About this exercise
Given the entries that follow, write out exactly the lines starting at the one containing "- **회의 및 리뷰 미팅 필수 참석**" and ending at the one containing "면접 일정을 안내드립니다.", both ends included, and only those.

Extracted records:
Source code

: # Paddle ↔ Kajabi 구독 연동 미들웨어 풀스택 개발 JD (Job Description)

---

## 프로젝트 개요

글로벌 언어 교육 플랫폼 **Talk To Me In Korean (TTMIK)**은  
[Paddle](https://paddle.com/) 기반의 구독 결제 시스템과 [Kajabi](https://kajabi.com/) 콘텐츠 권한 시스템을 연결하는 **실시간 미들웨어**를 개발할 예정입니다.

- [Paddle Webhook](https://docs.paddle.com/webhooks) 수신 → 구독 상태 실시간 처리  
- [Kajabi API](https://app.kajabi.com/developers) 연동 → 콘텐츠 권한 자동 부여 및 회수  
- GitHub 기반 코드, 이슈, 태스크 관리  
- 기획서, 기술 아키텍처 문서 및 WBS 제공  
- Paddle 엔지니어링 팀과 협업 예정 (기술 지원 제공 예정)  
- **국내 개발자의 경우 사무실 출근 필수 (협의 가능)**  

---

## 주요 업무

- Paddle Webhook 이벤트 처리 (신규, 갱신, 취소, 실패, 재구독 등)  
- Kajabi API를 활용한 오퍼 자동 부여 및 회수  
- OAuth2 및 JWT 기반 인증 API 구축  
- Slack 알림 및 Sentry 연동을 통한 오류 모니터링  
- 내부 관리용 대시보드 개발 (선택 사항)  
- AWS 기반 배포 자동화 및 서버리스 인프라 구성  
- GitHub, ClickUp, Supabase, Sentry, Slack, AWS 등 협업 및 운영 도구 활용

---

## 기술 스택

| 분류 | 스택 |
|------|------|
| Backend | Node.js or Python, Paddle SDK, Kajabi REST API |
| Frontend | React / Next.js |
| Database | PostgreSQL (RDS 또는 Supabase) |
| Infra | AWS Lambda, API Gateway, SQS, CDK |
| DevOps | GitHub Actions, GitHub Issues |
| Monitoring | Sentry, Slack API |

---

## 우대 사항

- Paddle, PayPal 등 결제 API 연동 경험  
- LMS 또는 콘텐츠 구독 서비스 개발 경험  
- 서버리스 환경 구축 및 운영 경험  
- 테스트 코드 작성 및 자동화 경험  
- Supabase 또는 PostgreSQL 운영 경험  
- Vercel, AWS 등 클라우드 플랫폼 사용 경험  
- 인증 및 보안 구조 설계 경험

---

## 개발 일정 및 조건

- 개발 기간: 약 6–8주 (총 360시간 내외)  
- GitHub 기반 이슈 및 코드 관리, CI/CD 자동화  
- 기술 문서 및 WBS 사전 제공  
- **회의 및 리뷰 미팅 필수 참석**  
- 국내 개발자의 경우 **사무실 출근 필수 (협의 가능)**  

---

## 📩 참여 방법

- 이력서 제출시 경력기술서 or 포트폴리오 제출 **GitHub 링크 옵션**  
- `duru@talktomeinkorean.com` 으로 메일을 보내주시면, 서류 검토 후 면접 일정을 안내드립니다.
...
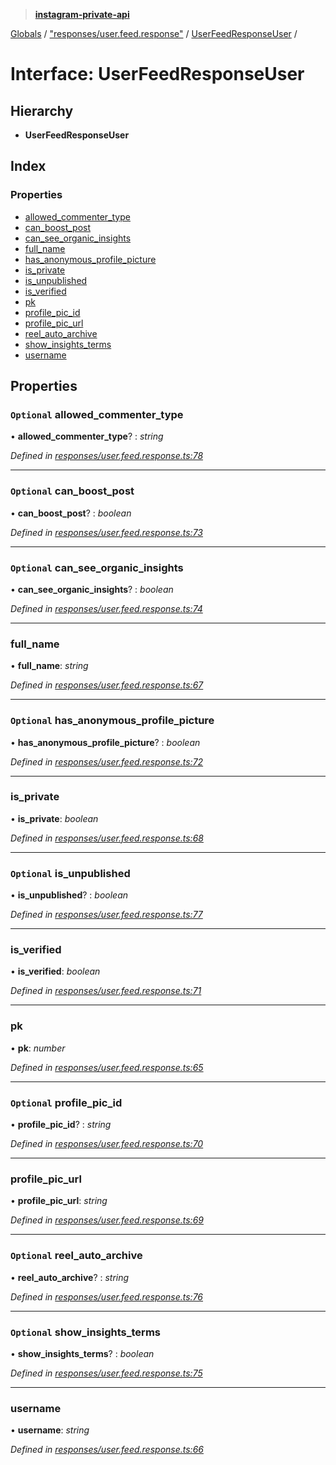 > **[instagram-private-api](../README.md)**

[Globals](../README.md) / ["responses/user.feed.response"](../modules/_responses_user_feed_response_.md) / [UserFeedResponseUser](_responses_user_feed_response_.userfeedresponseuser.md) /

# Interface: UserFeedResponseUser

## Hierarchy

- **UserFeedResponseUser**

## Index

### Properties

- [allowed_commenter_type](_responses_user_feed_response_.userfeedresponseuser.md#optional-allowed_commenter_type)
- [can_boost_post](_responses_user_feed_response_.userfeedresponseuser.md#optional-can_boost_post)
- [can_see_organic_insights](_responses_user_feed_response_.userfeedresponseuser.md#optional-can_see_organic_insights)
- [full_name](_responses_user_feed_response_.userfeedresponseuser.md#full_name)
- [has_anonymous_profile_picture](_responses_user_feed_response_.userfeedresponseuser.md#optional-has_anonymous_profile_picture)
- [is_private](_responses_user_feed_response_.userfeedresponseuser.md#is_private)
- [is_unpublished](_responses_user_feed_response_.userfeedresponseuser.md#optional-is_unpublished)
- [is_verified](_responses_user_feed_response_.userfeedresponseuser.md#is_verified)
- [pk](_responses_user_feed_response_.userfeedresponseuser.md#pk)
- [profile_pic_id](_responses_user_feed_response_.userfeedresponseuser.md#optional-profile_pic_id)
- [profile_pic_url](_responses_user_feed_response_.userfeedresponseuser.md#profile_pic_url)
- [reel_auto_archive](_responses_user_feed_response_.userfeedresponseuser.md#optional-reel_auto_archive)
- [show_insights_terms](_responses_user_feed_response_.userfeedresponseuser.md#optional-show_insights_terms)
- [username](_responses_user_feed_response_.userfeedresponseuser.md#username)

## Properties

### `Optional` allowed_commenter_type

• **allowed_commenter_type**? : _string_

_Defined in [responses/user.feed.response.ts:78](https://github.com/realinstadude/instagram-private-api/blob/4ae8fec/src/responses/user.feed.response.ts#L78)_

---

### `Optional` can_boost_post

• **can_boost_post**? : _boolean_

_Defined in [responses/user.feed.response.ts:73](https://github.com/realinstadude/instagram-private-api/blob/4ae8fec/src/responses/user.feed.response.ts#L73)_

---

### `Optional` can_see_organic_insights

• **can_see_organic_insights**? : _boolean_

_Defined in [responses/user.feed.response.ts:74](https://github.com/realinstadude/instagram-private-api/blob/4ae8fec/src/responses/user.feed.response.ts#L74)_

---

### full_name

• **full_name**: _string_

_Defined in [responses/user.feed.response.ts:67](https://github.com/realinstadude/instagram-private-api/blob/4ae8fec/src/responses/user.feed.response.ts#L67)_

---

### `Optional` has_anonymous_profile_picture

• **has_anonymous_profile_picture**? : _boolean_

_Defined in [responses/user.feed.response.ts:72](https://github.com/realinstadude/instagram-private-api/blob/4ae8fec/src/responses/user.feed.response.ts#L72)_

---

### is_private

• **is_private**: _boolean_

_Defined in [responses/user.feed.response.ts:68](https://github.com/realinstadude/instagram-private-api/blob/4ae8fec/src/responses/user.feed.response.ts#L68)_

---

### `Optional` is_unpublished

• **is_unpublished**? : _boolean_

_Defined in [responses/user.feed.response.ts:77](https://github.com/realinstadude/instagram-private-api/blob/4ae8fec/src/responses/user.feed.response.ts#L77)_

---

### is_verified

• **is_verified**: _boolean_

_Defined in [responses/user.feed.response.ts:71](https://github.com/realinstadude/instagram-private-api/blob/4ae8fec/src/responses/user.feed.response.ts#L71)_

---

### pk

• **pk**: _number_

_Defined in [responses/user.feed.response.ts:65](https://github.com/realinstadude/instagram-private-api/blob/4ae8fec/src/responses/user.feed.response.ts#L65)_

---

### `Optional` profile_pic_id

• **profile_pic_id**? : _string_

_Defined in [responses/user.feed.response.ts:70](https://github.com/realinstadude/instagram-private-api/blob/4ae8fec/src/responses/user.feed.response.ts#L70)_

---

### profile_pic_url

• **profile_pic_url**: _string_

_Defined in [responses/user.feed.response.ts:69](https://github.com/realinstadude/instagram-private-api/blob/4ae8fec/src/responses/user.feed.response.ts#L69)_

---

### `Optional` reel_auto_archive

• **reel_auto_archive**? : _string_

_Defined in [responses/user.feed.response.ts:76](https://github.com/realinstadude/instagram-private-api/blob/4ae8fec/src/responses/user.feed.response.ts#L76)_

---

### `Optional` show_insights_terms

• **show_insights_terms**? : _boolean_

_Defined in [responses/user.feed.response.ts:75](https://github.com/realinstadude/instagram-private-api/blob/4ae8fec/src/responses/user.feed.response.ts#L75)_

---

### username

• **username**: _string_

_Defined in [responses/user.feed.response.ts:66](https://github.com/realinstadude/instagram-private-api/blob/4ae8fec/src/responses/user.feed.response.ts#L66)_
...
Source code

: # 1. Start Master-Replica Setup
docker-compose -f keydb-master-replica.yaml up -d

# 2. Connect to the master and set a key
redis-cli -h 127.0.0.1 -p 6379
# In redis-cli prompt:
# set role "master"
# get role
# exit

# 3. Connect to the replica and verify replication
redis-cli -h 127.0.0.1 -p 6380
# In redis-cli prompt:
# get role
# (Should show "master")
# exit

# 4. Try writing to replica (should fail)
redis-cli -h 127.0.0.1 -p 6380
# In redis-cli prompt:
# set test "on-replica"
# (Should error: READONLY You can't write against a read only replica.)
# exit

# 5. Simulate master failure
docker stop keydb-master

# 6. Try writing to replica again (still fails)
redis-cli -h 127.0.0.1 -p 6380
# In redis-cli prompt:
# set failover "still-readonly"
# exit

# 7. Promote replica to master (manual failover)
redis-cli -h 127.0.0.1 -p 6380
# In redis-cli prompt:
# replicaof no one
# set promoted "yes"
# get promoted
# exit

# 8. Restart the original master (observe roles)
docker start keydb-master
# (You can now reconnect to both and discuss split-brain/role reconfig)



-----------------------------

Problem solution
- **회의 및 리뷰 미팅 필수 참석**  
- 국내 개발자의 경우 **사무실 출근 필수 (협의 가능)**  

---

## 📩 참여 방법

- 이력서 제출시 경력기술서 or 포트폴리오 제출 **GitHub 링크 옵션**  
- `duru@talktomeinkorean.com` 으로 메일을 보내주시면, 서류 검토 후 면접 일정을 안내드립니다.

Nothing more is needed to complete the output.